Book review: Aya Dane

Image result for aya dane Mhani Alaoui lays bare the cliché of “forgotten memories” in her latest novel, Aya Dane (Interlink Books, 2018). Likewise, the perceptions of nostalgia and identity as imagined by an outsider also contribute to shifting memory into an isolated place. An implosion takes place which, for Aya Dane, starts unravelling when she received a letter from an art collector asking her to present him with one art work “that captures your essence”.

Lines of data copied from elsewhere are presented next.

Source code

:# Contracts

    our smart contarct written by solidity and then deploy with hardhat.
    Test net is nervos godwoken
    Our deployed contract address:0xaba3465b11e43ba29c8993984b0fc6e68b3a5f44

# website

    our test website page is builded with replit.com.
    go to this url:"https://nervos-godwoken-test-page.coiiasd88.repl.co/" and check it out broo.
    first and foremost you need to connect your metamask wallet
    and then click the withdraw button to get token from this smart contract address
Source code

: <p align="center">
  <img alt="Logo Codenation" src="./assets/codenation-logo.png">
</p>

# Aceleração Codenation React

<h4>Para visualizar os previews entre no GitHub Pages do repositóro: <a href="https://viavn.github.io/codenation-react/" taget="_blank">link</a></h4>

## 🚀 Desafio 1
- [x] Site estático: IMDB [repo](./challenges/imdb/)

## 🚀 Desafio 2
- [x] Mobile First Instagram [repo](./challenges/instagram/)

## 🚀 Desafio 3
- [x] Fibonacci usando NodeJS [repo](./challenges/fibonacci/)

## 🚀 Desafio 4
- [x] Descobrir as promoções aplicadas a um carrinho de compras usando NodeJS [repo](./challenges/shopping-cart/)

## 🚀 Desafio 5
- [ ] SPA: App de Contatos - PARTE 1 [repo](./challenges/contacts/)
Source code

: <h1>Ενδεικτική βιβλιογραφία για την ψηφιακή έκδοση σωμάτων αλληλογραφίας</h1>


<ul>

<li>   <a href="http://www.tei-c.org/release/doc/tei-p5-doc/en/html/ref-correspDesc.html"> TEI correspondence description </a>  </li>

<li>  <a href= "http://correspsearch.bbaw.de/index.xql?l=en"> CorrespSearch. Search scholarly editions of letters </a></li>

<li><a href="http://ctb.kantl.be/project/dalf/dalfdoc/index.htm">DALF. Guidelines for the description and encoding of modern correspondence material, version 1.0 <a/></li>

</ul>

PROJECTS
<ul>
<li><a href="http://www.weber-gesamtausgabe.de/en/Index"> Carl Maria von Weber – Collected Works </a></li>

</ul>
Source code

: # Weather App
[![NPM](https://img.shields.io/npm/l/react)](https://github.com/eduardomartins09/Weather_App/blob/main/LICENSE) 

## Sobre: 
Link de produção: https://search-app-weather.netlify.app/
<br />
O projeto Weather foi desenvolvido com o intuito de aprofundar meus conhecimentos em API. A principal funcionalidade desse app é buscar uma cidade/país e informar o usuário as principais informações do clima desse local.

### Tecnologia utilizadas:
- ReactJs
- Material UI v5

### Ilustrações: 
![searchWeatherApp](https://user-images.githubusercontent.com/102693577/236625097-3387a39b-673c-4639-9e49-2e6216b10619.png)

A spectrum of emotions unfolds throughout the book as Aya Dane, a Moroccan artist who lives alone in the attic of a Victorian house in the US, reveals the trauma of displacement and how she contains it through exclusion. In her interactions, there is a measure of detachment and lingering suspicion over motives, bringing to light her own family history’s unwarranted entanglement with violence and its psychological repercussions.

The family weaves a story of protection, while Aya isolates herself into her own thoughts without a sense of belonging. Her brother’s violence towards her is one of the turning points which prompt her family to agree to Aya’s adoption by a wealthy expat who promises to open doors for her future as an artist abroad.

While opportunities for Aya materialise, she further learns from her benefactor to seal herself against pain. “One must not play with doorways, must not open and peek inside, for it’s the edifice that’s shaken. That’s why I build walls, not doors. I build walls around me that have no doorway.” Read more.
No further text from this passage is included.